**Problem requirements**
Please go through the records below and return every line holding the word "optional".

[Dataset entries]
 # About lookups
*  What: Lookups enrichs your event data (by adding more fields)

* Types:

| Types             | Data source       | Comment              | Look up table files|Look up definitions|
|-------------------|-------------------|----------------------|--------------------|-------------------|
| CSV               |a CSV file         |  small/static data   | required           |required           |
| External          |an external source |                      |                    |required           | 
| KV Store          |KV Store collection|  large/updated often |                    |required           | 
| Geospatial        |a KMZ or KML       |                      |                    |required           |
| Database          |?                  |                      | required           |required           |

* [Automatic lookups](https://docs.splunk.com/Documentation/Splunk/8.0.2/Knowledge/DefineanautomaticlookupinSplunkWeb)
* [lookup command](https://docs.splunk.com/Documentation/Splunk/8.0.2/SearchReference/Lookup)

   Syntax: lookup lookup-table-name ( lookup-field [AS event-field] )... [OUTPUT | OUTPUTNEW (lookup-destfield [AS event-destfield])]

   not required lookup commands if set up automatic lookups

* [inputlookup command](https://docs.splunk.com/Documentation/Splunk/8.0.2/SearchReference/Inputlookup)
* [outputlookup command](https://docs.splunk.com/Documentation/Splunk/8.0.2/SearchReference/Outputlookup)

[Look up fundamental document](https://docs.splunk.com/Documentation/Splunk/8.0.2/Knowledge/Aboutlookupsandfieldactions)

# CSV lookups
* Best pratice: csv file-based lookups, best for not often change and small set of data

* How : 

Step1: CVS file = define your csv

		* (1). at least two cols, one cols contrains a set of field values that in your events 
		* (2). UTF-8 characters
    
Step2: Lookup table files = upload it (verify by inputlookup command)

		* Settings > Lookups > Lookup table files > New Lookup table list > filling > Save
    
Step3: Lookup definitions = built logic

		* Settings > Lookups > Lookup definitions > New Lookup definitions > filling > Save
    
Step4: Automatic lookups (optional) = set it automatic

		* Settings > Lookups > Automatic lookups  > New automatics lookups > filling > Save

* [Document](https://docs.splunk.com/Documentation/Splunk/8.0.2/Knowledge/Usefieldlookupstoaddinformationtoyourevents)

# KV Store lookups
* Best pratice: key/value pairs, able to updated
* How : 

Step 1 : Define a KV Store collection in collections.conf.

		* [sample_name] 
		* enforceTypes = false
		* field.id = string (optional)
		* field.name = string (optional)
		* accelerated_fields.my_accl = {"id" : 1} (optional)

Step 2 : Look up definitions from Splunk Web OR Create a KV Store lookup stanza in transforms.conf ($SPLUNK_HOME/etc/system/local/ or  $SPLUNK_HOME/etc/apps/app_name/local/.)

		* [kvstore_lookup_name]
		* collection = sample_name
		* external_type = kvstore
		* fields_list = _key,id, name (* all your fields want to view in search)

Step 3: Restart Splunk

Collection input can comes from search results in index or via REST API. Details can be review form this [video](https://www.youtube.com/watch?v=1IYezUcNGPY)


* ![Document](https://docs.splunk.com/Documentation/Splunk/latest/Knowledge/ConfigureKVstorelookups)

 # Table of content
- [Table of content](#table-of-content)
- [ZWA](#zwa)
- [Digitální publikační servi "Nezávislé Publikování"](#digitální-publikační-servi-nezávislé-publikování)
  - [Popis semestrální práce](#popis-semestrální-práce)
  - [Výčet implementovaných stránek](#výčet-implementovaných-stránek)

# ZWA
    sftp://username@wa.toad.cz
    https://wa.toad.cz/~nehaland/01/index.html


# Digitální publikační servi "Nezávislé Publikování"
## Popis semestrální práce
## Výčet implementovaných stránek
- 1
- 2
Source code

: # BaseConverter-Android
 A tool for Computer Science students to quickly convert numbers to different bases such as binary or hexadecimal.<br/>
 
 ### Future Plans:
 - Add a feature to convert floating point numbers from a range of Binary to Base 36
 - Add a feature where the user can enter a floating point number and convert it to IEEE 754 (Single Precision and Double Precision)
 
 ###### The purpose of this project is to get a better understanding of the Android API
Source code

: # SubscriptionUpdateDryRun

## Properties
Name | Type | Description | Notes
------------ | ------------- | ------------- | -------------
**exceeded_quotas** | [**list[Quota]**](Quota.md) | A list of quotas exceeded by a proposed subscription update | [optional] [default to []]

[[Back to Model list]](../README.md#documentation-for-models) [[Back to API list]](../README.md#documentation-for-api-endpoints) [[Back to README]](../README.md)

**Completed exercise**
Step4: Automatic lookups (optional) = set it automatic
		* field.id = string (optional)
		* field.name = string (optional)
		* accelerated_fields.my_accl = {"id" : 1} (optional)
**exceeded_quotas** | [**list[Quota]**](Quota.md) | A list of quotas exceeded by a proposed subscription update | [optional] [default to []]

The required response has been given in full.